In a survey, 17 parents were asked how much they spent on their child's last birthday gift. The results were roughly bell-shaped with a mean of \( \$ 46 \) and standard deviation of \( \$ 5 \). Construct a confidence interval at a \( 80 \% \) confidence level to estimate the average amount that parents spent on their child's birthday gift. Give your answers to one decimal place.

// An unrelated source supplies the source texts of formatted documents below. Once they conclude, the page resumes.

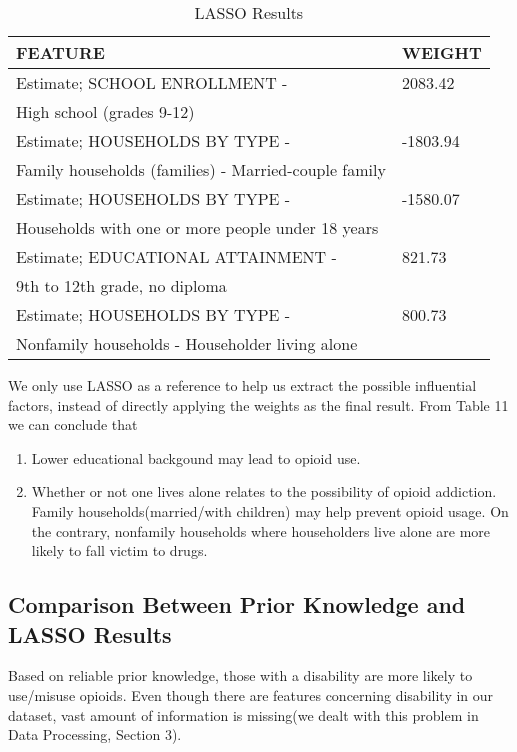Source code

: \begin{table}[H]
	\centering
	\begin{tabular}{|l|l|}
		\hline
		\rowcolor[HTML]{656565} 
		{\color[HTML]{FFFFFF} \textbf{FEATURE}} & {\color[HTML]{FFFFFF} \textbf{WEIGHT}} \\ \hline
		
		Estimate; SCHOOL ENROLLMENT - 	&2083.42 \\ 
		High school (grades 9-12) & \\ \hline
		
		Estimate; HOUSEHOLDS BY TYPE - 	& -1803.94 \\
		Family households (families) - Married-couple family & \\ \hline
		Estimate; HOUSEHOLDS BY TYPE -  &	-1580.07  \\ Households with one or more people under 18 years &\\ \hline
		Estimate; EDUCATIONAL ATTAINMENT - 	& 821.73 \\ 
		9th to 12th grade, no diploma & \\ \hline
		Estimate; HOUSEHOLDS BY TYPE - & 	800.73 \\
		Nonfamily households - Householder living alone & \\ \hline
		
	\end{tabular}
	\centering
	\caption{LASSO Results}
\end{table}

We only use LASSO as a reference to help us extract the possible influential factors, instead of directly applying the weights as the final result. From Table 11 we can conclude that
\begin{enumerate}
	\item Lower educational backgound may lead to opioid use.
	\item Whether or not one lives alone relates to the possibility of opioid addiction. Family households(married/with children) may help prevent opioid usage. On the contrary, nonfamily households where householders live alone are more likely to fall victim to drugs.
\end{enumerate}

\subsection{Comparison Between Prior Knowledge and LASSO Results}
Based on reliable prior knowledge, those with a disability are more likely to use/misuse opioids. Even though there are features concerning disability in our dataset, vast amount of information is missing(we dealt with this problem in Data Processing, Section 3).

To construct an \( 80\% \) confidence interval for the mean, we will use the formula: \[ \text{Confidence Interval} = \bar{X} \pm z \left( \frac{\sigma}{\sqrt{n}} \right) \] Where: - \(\bar{X} = 46\) (mean) - \(z\) is the z-value corresponding to \(80\%\) confidence level (which is approximately \(1.28\)) - \(\sigma = 5\) (standard deviation) - \(n = 17\) (sample size) Now, calculate the standard error (SE): \[ SE = \frac{\sigma}{\sqrt{n}} = \frac{5}{\sqrt{17}} \approx 1.21 \] Next, calculate the margin of error (ME): \[ ME = z \times SE = 1.28 \times 1.21 \approx 1.55 \] Now, we can find the confidence interval: \[ \text{Lower Limit} = \bar{X} - ME = 46 - 1.55 \approx 44.5 \] \[ \text{Upper Limit} = \bar{X} + ME = 46 + 1.55 \approx 47.6 \] Thus, the \( 80\% \) confidence interval for the average amount that parents spent on their child's birthday gift is approximately \( (44.5, 47.6) \).